Probably from the beach and south of here once the roads are fixed. I wonder what Jennettes will be like during it's initial drum season since re-opening? At 1000' long there shouldn't be a problem reaching them as they pass by.


----------



## wskitchen (Jun 23, 2011)

My heavers and sand spikes are at the ready. Kinda hate piers anyway.


----------



## Fishman (Apr 23, 2000)

With my feet planted firmly in the sand


----------



## crumbe (Jul 22, 2011)

from a kayak


----------



## BAYSLA-ER757 (Oct 26, 2009)

the beach it is.... i just want 1 thats paper work thats all then im off to get my paperwork for the catfish got 4 last year im going for 10 this year


----------



## blakester (Nov 19, 2008)

pier is open.


----------



## SNDFLEE (Sep 8, 2010)

Read on the N.C. website they are going to try to let visitors back on the 16th of Sept. but you all know how that goes.


----------



## fsh_bstrd (Sep 3, 2011)

Blake is right, already repaired and was out there this morning!


----------



## BigJeff823 (Oct 14, 2002)

Well; I hear you can catch them at Seagull on the end.I rather fish the surf though.


----------



## tylerhb (Mar 29, 2010)

seagull? ur crazy... what time do you have to be off the beach in back bay? heard something about some permitting there doing from ORVs this year


----------



## Dyhard (Oct 24, 2002)

Any where along that beach will produce. The peak season is fast approaching. Find a steep section of the beach and fish fairly close to shore.
Oh, one other thing, no wimpy gear.
If you put in your time and leave the beach better than you found it, the Mojo will be with you.


----------



## lil red jeep (Aug 17, 2007)

blakester said:


> pier is open.


Sandbridge?


----------



## Dyhard (Oct 24, 2002)

lil red jeep said:


> Sandbridge?


 "What you won't hear from this campaign or this party is the kind of politics that uses religion as a wedge, and patriotism as a bludgeon -- that sees our opponents not as competitors to challenge, but enemies to demonize."

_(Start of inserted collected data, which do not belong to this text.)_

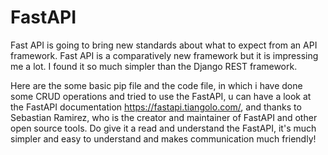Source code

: # FastAPI

Fast API is going to bring new standards about what to expect from an API framework.
Fast API is a comparatively new framework but it is impressing me a lot. I found it so much simpler than the Django REST framework.

Here are the some basic pip file and the code file, in which i have done some CRUD operations and tried to use the FastAPI, u can have a look at the FastAPI documentation
   https://fastapi.tiangolo.com/, and thanks to Sebastian Ramirez, who is the creator and maintainer of FastAPI and other open source tools. 
Do give it a read and understand the FastAPI, it's much simpler and easy to understand and makes communication much friendly!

Charles Barkley says "Today, America is all about rich people screwing poor people."


Little Red Jeep,
Not enough people get it, but well said.
It is the goose-steppers that are bent over the fartherest by their own party.
Pathetic but true.
Fishing helps us to forget the mess that humans always make.


----------



## BAYSLA-ER757 (Oct 26, 2009)

lol wimpy gear thats funny very funny... u might shop at walmart but not me lol something u should keep to urself and that comment was 1 of them dude.... i dont fish the beach kuz i hate sand gettin in my reels but it seems like thats where ill be.... u can find me there


----------



## fishin757 (Nov 29, 2010)

so where should we go? the beach south of little island or is the pier okay? im tryin to go saturday


----------



## REKER (Jun 23, 2010)

I heard from the game warden that they turned Back Bay/False Cape in to a nudist colony for men over 70 this Fall from dusk til dawn, effective immediately. I wouldnt go out there if I were you guys.


----------



## fishin757 (Nov 29, 2010)

seriously? :/


----------



## ORF Pete (Sep 26, 2009)

I heard the same thing, except that it was females only (ages 18-28). Good luck out there, REKER.


----------